In a very sincere voice with not a hint of arrogance or cockiness, He said, "Just trust Me." Those are the words we often hear in movies just before something bad happens. And yet we are asked to trust our Master on a daily basis with our dreams, fantasies, well being, etc. In a society where most tend to take control of their own lives, trusting one’s Master has become a cliché rather than a life-changing attitude towards our submission. We say it, but do we really mean it? And what does trusting your Master look like?
Trust is foundational in all relationships but mostly in a BDSM relationship because it creates a safe environment for intimacy and exploration to grow. If your relationship is going to work you need to be able to trust your Master with your past, your present and your future. Trust takes time and effort, and is easily broken and hard to restore but if you’re willing to work at it, the reward is the relationship you’ve always dreamed of.
I have found that one of the biggest areas that need constant attention to build this trust is communication… honest communication. You can’t communicate honestly if you’re always second-guessing how your Master will react and rephrasing your thoughts to fit in with His agenda. It takes work and if you’ve been hurt in the past, it can be especially difficult to open up. Don’t hide behind your emotions dealing with your past relationships. Being open means talking about things you may have never talked about with another human being before in your life. It means being vulnerable and honest with your Master, completely and unabashedly. It means opening yourself up to possible hurt and disappointment. Or my worst fear, seeing disappointment on His face. But it also means opening yourself up to the full potential of all a BDSM relationship can be.

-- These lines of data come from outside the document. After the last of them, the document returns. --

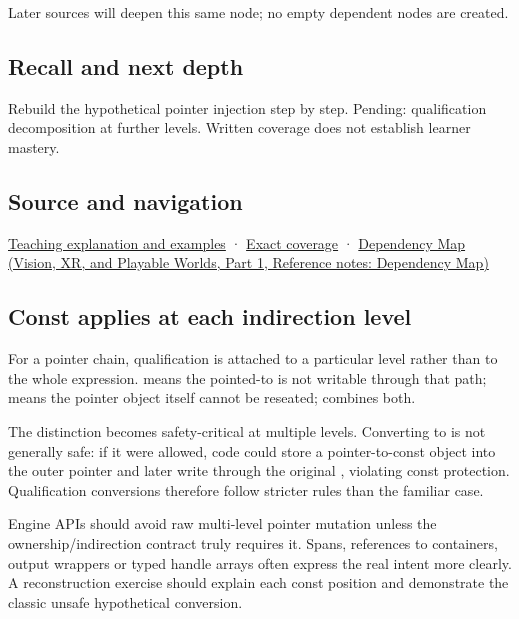Later sources will deepen this same node; no empty dependent nodes are created.

\subsection{Recall and next depth}\label{appendix-5e1a7561cd98-recall-and-next-depth}

\hypertarget{appendix-5e1a7561cd98-recall-and-next-depth}{}

Rebuild the hypothetical pointer injection step by step. Pending: qualification decomposition at further levels. Written coverage does not establish learner mastery.

\subsection{Source and navigation}\label{appendix-5e1a7561cd98-source-and-navigation}

\hypertarget{appendix-5e1a7561cd98-source-and-navigation}{}

\hyperref[01-foundations-i-ch003-read-only-is-a-path-not-an-ownership-or-synchronization-promise]{Teaching explanation and examples} · \hyperref[appendix-fd090d982a15-m008---parts-113-126]{Exact coverage} · \href{../07-Vision-XR-and-Playable-Worlds-P01/main.pdf\#nameddest=appendix-4ad47bdd269a}{Dependency Map (Vision, XR, and Playable Worlds, Part 1, Reference notes: Dependency Map)}

\subsection{Const applies at each indirection level}\label{appendix-5e1a7561cd98-const-applies-at-each-indirection-level}

\hypertarget{appendix-5e1a7561cd98-const-applies-at-each-indirection-level}{}

For a pointer chain, qualification is attached to a particular level rather than to the whole expression.  means the pointed-to  is not writable through that path;  means the pointer object itself cannot be reseated;  combines both.

The distinction becomes safety-critical at multiple levels. Converting  to  is not generally safe: if it were allowed, code could store a pointer-to-const object into the outer pointer and later write through the original , violating const protection. Qualification conversions therefore follow stricter rules than the familiar  case.

Engine APIs should avoid raw multi-level pointer mutation unless the ownership/indirection contract truly requires it. Spans, references to containers, output wrappers or typed handle arrays often express the real intent more clearly. A reconstruction exercise should explain each const position and demonstrate the classic unsafe hypothetical conversion.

For Master and me, my obedience is expected. It is something that is non-negotiable within our relationship. We have had our challenges in learning trust over the years. However, through a lot of heart to heart communication and tears, we have found the level of me trusting Him with everything concerning my life. His consistent decision making is one of the ways that we build trust with each other. I am sure that He will let me down from time to time, as I will Him. But the continued open communication will eliminate those times to a bare minimal. “Just trust Me” is not a cliché’, but the goal we all must strive for.